▼▼▼

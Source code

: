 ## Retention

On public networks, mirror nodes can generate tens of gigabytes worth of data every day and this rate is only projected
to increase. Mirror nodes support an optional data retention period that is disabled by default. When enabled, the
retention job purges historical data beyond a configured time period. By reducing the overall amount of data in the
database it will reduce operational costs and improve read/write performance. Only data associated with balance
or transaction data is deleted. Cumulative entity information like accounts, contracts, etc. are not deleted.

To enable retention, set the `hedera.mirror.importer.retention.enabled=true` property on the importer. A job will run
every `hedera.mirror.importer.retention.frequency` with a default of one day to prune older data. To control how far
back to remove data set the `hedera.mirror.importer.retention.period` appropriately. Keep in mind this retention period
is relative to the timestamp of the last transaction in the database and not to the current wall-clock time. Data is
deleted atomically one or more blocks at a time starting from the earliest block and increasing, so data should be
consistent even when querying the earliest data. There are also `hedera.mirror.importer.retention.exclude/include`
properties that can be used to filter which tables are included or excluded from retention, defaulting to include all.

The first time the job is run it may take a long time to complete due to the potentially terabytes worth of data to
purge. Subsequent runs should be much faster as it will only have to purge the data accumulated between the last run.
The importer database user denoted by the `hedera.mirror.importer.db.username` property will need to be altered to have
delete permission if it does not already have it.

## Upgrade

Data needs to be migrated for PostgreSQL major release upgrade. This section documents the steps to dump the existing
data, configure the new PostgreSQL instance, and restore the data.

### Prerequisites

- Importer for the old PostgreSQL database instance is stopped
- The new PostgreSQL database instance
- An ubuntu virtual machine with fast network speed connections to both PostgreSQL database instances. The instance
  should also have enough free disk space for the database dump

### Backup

▲▲▲
▼▼▼

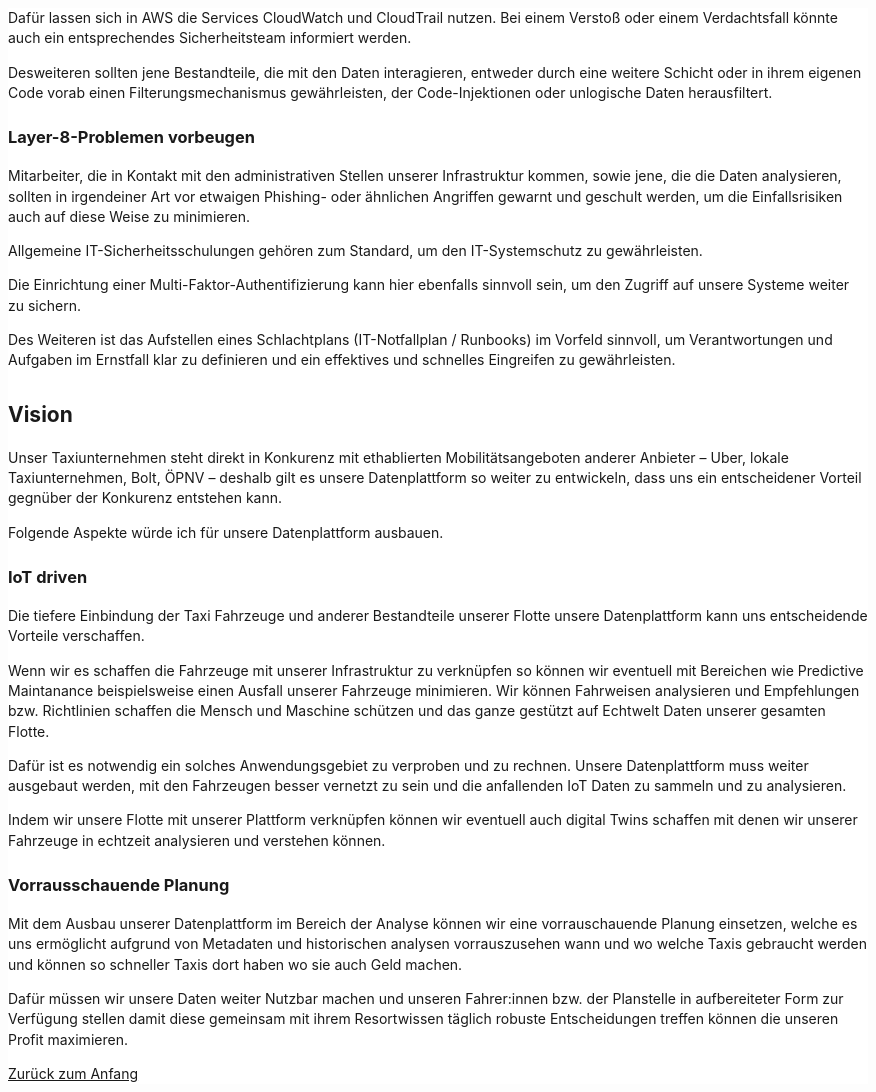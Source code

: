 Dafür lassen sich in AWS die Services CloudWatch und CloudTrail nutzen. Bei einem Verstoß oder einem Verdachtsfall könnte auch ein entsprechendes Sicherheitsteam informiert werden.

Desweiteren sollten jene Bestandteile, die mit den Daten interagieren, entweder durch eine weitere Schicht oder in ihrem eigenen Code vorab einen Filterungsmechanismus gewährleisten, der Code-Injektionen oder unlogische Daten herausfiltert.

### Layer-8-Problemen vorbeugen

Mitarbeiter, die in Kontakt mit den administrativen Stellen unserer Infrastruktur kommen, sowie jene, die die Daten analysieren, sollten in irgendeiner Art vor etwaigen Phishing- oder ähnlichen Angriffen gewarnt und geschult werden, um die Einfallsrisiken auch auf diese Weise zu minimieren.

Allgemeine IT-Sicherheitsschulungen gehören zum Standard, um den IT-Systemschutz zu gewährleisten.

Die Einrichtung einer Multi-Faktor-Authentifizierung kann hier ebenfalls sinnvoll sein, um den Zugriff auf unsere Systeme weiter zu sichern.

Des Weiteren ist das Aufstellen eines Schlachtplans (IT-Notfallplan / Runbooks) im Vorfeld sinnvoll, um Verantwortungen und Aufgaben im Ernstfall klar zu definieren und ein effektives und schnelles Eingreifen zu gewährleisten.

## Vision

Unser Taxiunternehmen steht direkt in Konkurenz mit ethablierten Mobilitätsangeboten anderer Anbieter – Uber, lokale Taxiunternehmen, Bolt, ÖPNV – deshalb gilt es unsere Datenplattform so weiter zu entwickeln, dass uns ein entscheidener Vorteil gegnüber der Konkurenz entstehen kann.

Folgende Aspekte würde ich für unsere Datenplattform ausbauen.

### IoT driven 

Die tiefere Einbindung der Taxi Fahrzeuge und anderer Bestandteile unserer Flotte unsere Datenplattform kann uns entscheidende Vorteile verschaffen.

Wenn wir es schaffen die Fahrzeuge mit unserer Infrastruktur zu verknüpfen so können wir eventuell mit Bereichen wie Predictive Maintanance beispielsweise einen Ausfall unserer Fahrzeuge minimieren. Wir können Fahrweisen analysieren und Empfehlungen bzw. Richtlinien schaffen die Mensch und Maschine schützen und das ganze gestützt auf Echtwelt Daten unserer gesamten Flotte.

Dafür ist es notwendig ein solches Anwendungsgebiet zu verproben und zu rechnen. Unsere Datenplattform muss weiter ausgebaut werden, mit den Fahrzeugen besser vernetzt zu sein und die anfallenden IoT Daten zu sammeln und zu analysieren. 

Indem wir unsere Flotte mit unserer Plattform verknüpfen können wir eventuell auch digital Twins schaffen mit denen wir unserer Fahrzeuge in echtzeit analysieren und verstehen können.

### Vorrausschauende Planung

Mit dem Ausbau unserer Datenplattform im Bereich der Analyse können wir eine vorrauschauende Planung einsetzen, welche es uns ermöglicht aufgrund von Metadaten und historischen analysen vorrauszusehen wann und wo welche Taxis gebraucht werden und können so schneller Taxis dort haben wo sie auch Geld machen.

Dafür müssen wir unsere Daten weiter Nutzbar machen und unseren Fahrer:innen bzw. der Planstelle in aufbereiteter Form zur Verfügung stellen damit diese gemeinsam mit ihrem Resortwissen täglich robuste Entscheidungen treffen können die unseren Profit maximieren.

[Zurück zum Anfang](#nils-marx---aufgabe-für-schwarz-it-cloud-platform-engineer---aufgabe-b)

▲▲▲

• _Description of the task_
Reproduce, character for character, only the lines of the preceding data that start at the line with "Folgende Aspekte würde" and end at the line with "Die tiefere Einbindung", both included.

• _Solution below_
Folgende Aspekte würde ich für unsere Datenplattform ausbauen.

### IoT driven 

Die tiefere Einbindung der Taxi Fahrzeuge und anderer Bestandteile unserer Flotte unsere Datenplattform kann uns entscheidende Vorteile verschaffen.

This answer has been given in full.